Please transcribe exactly, and only, the lines of the data below between the line holding "Tools & Libraries" and the line holding "Most in-demand skills –", inclusive.

[Input data]
[Start of Attachment]

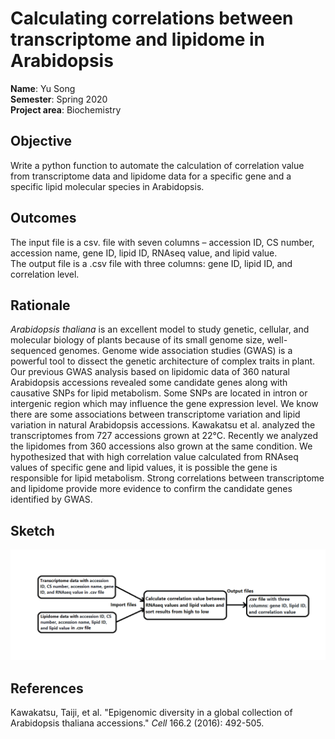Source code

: # Calculating correlations between transcriptome and lipidome in Arabidopsis

**Name**: Yu Song <br/>
**Semester**: Spring 2020 <br/>
**Project area**: Biochemistry


## Objective
Write a python function to automate the calculation of correlation value from transcriptome data and lipidome data for a specific gene and a specific lipid molecular species in Arabidopsis.

## Outcomes
The input file is a csv. file with seven columns – accession ID, CS number, accession name, gene ID, lipid ID, RNAseq value, and lipid value.<br/>
The output file is a .csv file with three columns: gene ID, lipid ID, and correlation level.

## Rationale
*Arabidopsis thaliana* is an excellent model to study genetic, cellular, and molecular biology of plants because of its small genome size, well-sequenced genomes. Genome wide association studies (GWAS) is a powerful tool to dissect the genetic architecture of complex traits in plant. Our previous GWAS analysis based on lipidomic data of 360 natural Arabidopsis accessions revealed some candidate genes along with causative SNPs for lipid metabolism. Some SNPs are located in intron or intergenic region which may influence the gene expression level. We know there are some associations between transcriptome variation and lipid variation in natural Arabidopsis accessions. Kawakatsu et al. analyzed the transcriptomes from 727 accessions grown at 22°C. Recently we analyzed the lipidomes from 360 accessions also grown at the same condition. We hypothesized that with high correlation value calculated from RNAseq values of specific gene and lipid values, it is possible the gene is responsible for lipid metabolism. Strong correlations between transcriptome and lipidome provide more evidence to confirm the candidate genes identified by GWAS.

## Sketch

<img src="sketch.png" alt="sketch_image" width="1000"/>

## References
Kawakatsu, Taiji, et al. "Epigenomic diversity in a global collection of Arabidopsis thaliana accessions." *Cell* 166.2 (2016): 492-505.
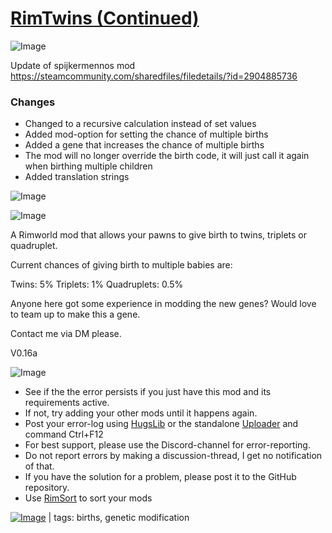 # [RimTwins (Continued)](https://steamcommunity.com/sharedfiles/filedetails/?id=3408216965)

![Image](https://i.imgur.com/buuPQel.png)

Update of spijkermennos mod https://steamcommunity.com/sharedfiles/filedetails/?id=2904885736

### Changes



-  Changed to a recursive calculation instead of set values
-  Added mod-option for setting the chance of multiple births
-  Added a gene that increases the chance of multiple births
-  The mod will no longer override the birth code, it will just call it again when birthing multiple children
-  Added translation strings



![Image](https://i.imgur.com/pufA0kM.png)
	
![Image](https://i.imgur.com/Z4GOv8H.png)

A Rimworld mod that allows your pawns to give birth to twins, triplets or quadruplet.

Current chances of giving birth to multiple babies are:
		
Twins: 5% 
Triplets: 1%
Quadruplets: 0.5%
		
Anyone here got some experience in modding the new genes? Would love to team up to make this a gene.

Contact me via DM please.
		
V0.16a

![Image](https://i.imgur.com/PwoNOj4.png)



-  See if the the error persists if you just have this mod and its requirements active.
-  If not, try adding your other mods until it happens again.
-  Post your error-log using [HugsLib](https://steamcommunity.com/workshop/filedetails/?id=818773962) or the standalone [Uploader](https://steamcommunity.com/sharedfiles/filedetails/?id=2873415404) and command Ctrl+F12
-  For best support, please use the Discord-channel for error-reporting.
-  Do not report errors by making a discussion-thread, I get no notification of that.
-  If you have the solution for a problem, please post it to the GitHub repository.
-  Use [RimSort](https://github.com/RimSort/RimSort/releases/latest) to sort your mods

 

[![Image](https://img.shields.io/github/v/release/emipa606/RimTwins?label=latest%20version&style=plastic&color=9f1111&labelColor=black)](https://steamcommunity.com/sharedfiles/filedetails/changelog/3408216965) | tags:  births,  genetic modification
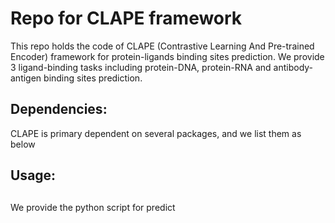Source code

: # Repo for CLAPE framework

This repo holds the code of CLAPE (Contrastive Learning And Pre-trained Encoder) framework for protein-ligands binding sites prediction. We provide 3 ligand-binding tasks including protein-DNA, protein-RNA and antibody-antigen binding sites prediction. 

## Dependencies:

CLAPE is primary dependent on several packages, and we list them as below

## Usage:

## 

We provide the python script for predict 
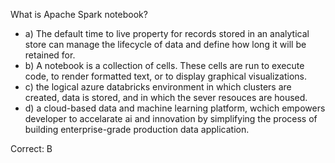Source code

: What is Apache Spark notebook?

- a) The default time to live property for records stored in an analytical store can manage the lifecycle of data and define how long it will be retained for.
- b) A notebook is a collection of cells. These cells are run to execute code, to render formatted text, or to display graphical visualizations.
- c) the logical azure databricks environment in which clusters are created, data is stored, and in which the sever resouces are housed.
- d) a cloud-based data and machine learning platform, wchich empowers developer to accelarate ai and innovation by simplifying the process of building enterprise-grade production data application.

Correct: B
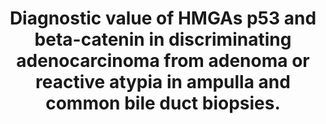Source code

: ---
layout: page
title: " Diagnostic value of HMGAs p53 and beta-catenin in discriminating adenocarcinoma  from adenoma or reactive atypia in ampulla and common bile duct biopsies."
breadcrumb: true
categories:
    - publication
## publication related information
pub:
    authors: " Vladislav Zakharov, Bing Ren, Charlotte Ryan,  Wenqing Cao"
    journal: " Histopathology"
    date: 2013-04
    doi:  10.1111/his.12084
    volume:  62
    pages:  778--787
    number:  5
    abstract: " AIMS: Biopsies from the ampulla of Vater and the common bile duct often pose diagnostic challenges. The aim of this study was to investigate the expression patterns of HMGA1, HMGA2, beta-catenin and p53 in biopsy specimens, in order to evaluate the potential diagnostic value of these proteins in differentiating adenocarcinoma from reactive atypia or adenoma. METHODS AND RESULTS: Forty-eight  biopsies (10 from the common bile duct and 38 from the ampulla) were selected for immunohistochemical studies; they included 14 cases of reactive atypia, 12 adenomas, and 22 adenocarcinomas. Expression of HMGA1 was seen in 21% of the reactive atypia cases, 42% of adenomas, and 91% of adenocarcinomas. HMGA2 was positive in 14% of reactive atypias, 42% of adenomas, and 86% of adenocarcinomas. The staining intensity of HMGA1 and HMGA2 was also significantly higher in adenocarcinomas than in adenomas or reactive atypias. Interestingly, coexpression of HMGA1 and HMGA2 was found in 86% of adenocarcinomas, 0% of reactive atypias, and 8% of adenomas. p53 and beta-catenin expression seemed not to provide additional value for discriminating adenocarcinoma from reactive atypia or adenoma. CONCLUSIONS: HMGA1 and HMGA2 might serve to discriminate between reactive atypia, adenoma and adenocarcinoma in ampulla and common bile duct biopsies.,"
---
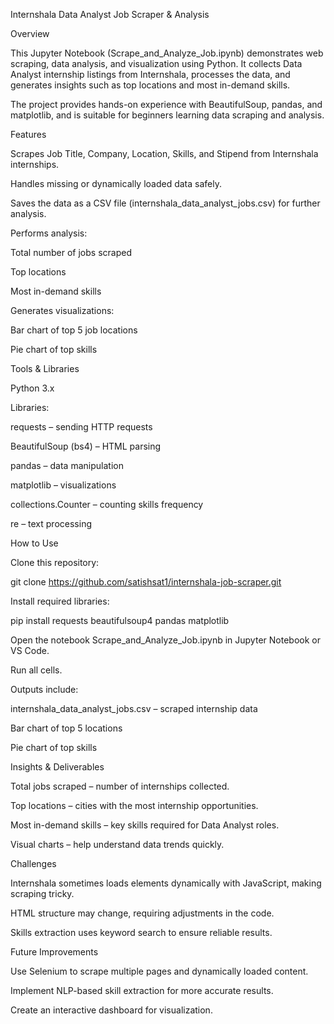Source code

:Internshala Data Analyst Job Scraper & Analysis

Overview

This Jupyter Notebook (Scrape_and_Analyze_Job.ipynb) demonstrates web scraping, data analysis, and visualization using Python. It collects Data Analyst internship listings from Internshala, processes the data, and generates insights such as top locations and most in-demand skills.

The project provides hands-on experience with BeautifulSoup, pandas, and matplotlib, and is suitable for beginners learning data scraping and analysis.

Features

Scrapes Job Title, Company, Location, Skills, and Stipend from Internshala internships.

Handles missing or dynamically loaded data safely.

Saves the data as a CSV file (internshala_data_analyst_jobs.csv) for further analysis.

Performs analysis:

Total number of jobs scraped

Top locations

Most in-demand skills

Generates visualizations:

Bar chart of top 5 job locations

Pie chart of top skills

Tools & Libraries

Python 3.x

Libraries:

requests – sending HTTP requests

BeautifulSoup (bs4) – HTML parsing

pandas – data manipulation

matplotlib – visualizations

collections.Counter – counting skills frequency

re – text processing

How to Use

Clone this repository:

git clone https://github.com/satishsat1/internshala-job-scraper.git


Install required libraries:

pip install requests beautifulsoup4 pandas matplotlib


Open the notebook Scrape_and_Analyze_Job.ipynb in Jupyter Notebook or VS Code.

Run all cells.

Outputs include:

internshala_data_analyst_jobs.csv – scraped internship data

Bar chart of top 5 locations

Pie chart of top skills

Insights & Deliverables

Total jobs scraped – number of internships collected.

Top locations – cities with the most internship opportunities.

Most in-demand skills – key skills required for Data Analyst roles.

Visual charts – help understand data trends quickly.

Challenges

Internshala sometimes loads elements dynamically with JavaScript, making scraping tricky.

HTML structure may change, requiring adjustments in the code.

Skills extraction uses keyword search to ensure reliable results.

Future Improvements

Use Selenium to scrape multiple pages and dynamically loaded content.

Implement NLP-based skill extraction for more accurate results.

Create an interactive dashboard for visualization.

[End of Attachment]

[Solved problem]
Tools & Libraries

Python 3.x

Libraries:

requests – sending HTTP requests

BeautifulSoup (bs4) – HTML parsing

pandas – data manipulation

matplotlib – visualizations

collections.Counter – counting skills frequency

re – text processing

How to Use

Clone this repository:

git clone https://github.com/satishsat1/internshala-job-scraper.git


Install required libraries:

pip install requests beautifulsoup4 pandas matplotlib


Open the notebook Scrape_and_Analyze_Job.ipynb in Jupyter Notebook or VS Code.

Run all cells.

Outputs include:

internshala_data_analyst_jobs.csv – scraped internship data

Bar chart of top 5 locations

Pie chart of top skills

Insights & Deliverables

Total jobs scraped – number of internships collected.

Top locations – cities with the most internship opportunities.

Most in-demand skills – key skills required for Data Analyst roles.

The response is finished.